Indian High Commissioner Malay Mishra said the anniversary celebrations will be held Jan 10-15 at several locations in Trinidad and Tobago. Representatives from Hinduism, Christianity and Islam, including Swami Ishtananda from Florida, will deliver speeches on Vivekananda. A health camp will also be organised at Lambeau, Tobago.
Vivekananda was born Jan 12, 1863, in an affluent family in Kolkata. His father was Vishwanath Datta, a successful attorney, and his mother was Bhuvaneshwari Devi.
Born Narendra Nath Datta, Vivekananda excelled in music, gymnastics and studies. By the time he graduated from Calcutta University, he had acquired a vast knowledge of Western philosophy and history. Born with a yogic temperament, he used to practise meditation from his boyhood.
In May 1893, Vivekananda left for the US to attend the Parliament of Religions in Chicago, and although he was not a delegate, he forced his way and obtained permission. Rising above cramping creeds and dwarfing dogmas, Vivekananda spoke of harmony and universalism and his message came like a breath of fresh air to suffocated people and made him an instant celebrity.

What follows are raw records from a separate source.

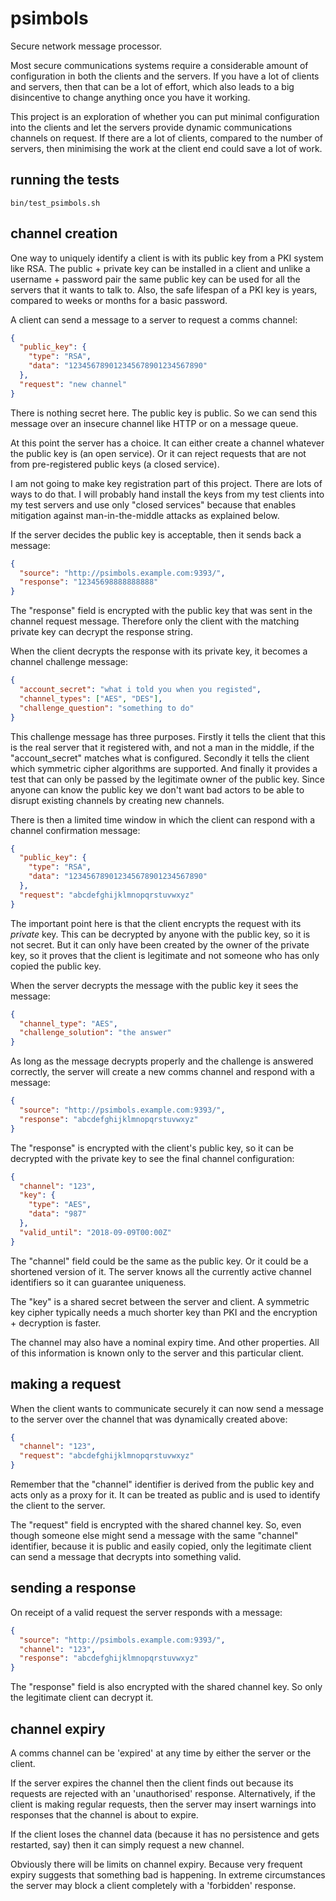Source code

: # psimbols

Secure network message processor.

Most secure communications systems require a considerable amount of
configuration in both the clients and the servers. If you have a lot
of clients and servers, then that can be a lot of effort, which
also leads to a big disincentive to change anything once you have it
working.

This project is an exploration of whether you can put minimal configuration
into the clients and let the servers provide dynamic communications channels
on request. If there are a lot of clients, compared to the number of servers,
then minimising the work at the client end could save a lot of work.

## running the tests

```
bin/test_psimbols.sh
```

## channel creation

One way to uniquely identify a client is with its public key from a PKI
system like RSA. The public + private key can be installed in a client
and unlike a username + password pair the same public key can be used for
all the servers that it wants to talk to. Also, the safe lifespan of a PKI
key is years, compared to weeks or months for a basic password.

A client can send a message to a server to request a comms channel:
```json
{
  "public_key": {
    "type": "RSA",
    "data": "123456789012345678901234567890"
  },
  "request": "new channel"
}
```

There is nothing secret here. The public key is public. So we can send
this message over an insecure channel like HTTP or on a message queue.

At this point the server has a choice. It can either create a channel
whatever the public key is (an open service). Or it can reject requests
that are not from pre-registered public keys (a closed service).

I am not going to make key registration part of this project. There are
lots of ways to do that. I will probably hand install the keys from my
test clients into my test servers and use only "closed services" because
that enables mitigation against man-in-the-middle attacks as explained below.

If the server decides the public key is acceptable, then it sends back
a message:
```json
{
  "source": "http://psimbols.example.com:9393/",
  "response": "12345698888888888"
}
```

The "response" field is encrypted with the public key that was sent in
the channel request message. Therefore only the client with the matching
private key can decrypt the response string.

When the client decrypts the response with its private key, it becomes
a channel challenge message:
```json
{
  "account_secret": "what i told you when you registed",
  "channel_types": ["AES", "DES"],
  "challenge_question": "something to do"
}
```

This challenge message has three purposes. Firstly it tells the client that
this is the real server that it registered with, and not a man in the middle,
if the "account_secret" matches what is configured. Secondly it tells the
client which
symmetric cipher algorithms are supported. And finally it provides a test
that can only be passed by the legitimate owner of the public key. Since
anyone can know the public key we don't want bad actors to be able to
disrupt existing channels by creating new channels.

There is then a limited time window in which the client can respond with a
channel confirmation message:
```json
{
  "public_key": {
    "type": "RSA",
    "data": "123456789012345678901234567890"
  },
  "request": "abcdefghijklmnopqrstuvwxyz"
}
```

The important point here is that the client encrypts the request with its
*private* key. This can be decrypted by anyone with the public key, so it is
not secret. But it can only have been created by the owner of the private
key, so it proves that the client is legitimate and not someone who has only
copied the public key.

When the server decrypts the message with the public key it sees the message:
```json
{
  "channel_type": "AES",
  "challenge_solution": "the answer"
}
```

As long as the message decrypts properly and the challenge is answered
correctly, the server will create a new comms channel and respond with
a message:
```json
{
  "source": "http://psimbols.example.com:9393/",
  "response": "abcdefghijklmnopqrstuvwxyz"
}

```

The "response" is encrypted with the client's public key, so it can be
decrypted with the private key to see the final channel configuration:
```json
{
  "channel": "123",
  "key": {
    "type": "AES",
    "data": "987"
  },
  "valid_until": "2018-09-09T00:00Z"
}
```

The "channel" field could be the same as the public key. Or it could be
a shortened version of it. The server knows all the currently active
channel identifiers so it can guarantee uniqueness.

The "key" is a shared secret between the server and client. A symmetric key
cipher typically needs a much shorter key than PKI and the encryption +
decryption is faster.

The channel may also have a nominal expiry time. And other properties. All
of this information is known only to the server and this particular client.

## making a request

When the client wants to communicate securely it can now send a message
to the server over the channel that was dynamically created above:
```json
{
  "channel": "123",
  "request": "abcdefghijklmnopqrstuvwxyz"
}
```

Remember that the "channel" identifier is derived from the public key and
acts only as a proxy for it. It can be treated as public and is used to
identify the client to the server.

The "request" field is encrypted with the shared channel key. So, even
though someone else might send a message with the same "channel" identifier,
because it is public and easily copied, only the legitimate client can
send a message that decrypts into something valid.

## sending a response

On receipt of a valid request the server responds with a message:
```json
{
  "source": "http://psimbols.example.com:9393/",
  "channel": "123",
  "response": "abcdefghijklmnopqrstuvwxyz"
}
```

The "response" field is also encrypted with the shared channel key. So only
the legitimate client can decrypt it.

## channel expiry

A comms channel can be 'expired' at any time by either the server or the
client.

If the server expires the channel then the client finds out because its
requests are rejected with an 'unauthorised' response. Alternatively, if
the client is making regular requests, then the server may insert warnings
into responses that the channel is about to expire. 

If the client loses the channel data (because it has no persistence and
gets restarted, say) then it can simply request a new channel.

Obviously there will be limits on channel expiry. Because very frequent
expiry suggests that something bad is happening. In extreme circumstances
the server may block a client completely with a 'forbidden' response.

Indian High Commissioner Mishra said: "The event will be inaugurated with the opening of an exhibition of books, photographs and posters of Swamiji at the National Council of Indian Culture (NCIC) auditorium in collaboration with the Vedanta Society."
A film on Vivekananda will be screened at the City Hall, San Fernando, and will continue to be shown throughout the year, based on requests from various socio-cultural organisations, Mishra said.
Around 44 percent of the 1.3 million population of Trinidad and Tobago originally came from India's Uttar Pradesh and Bihar states between 1845 and 1917. Around 148,000 Indians came to work on the sugar and cocoa plantations in the Caribbean at the time.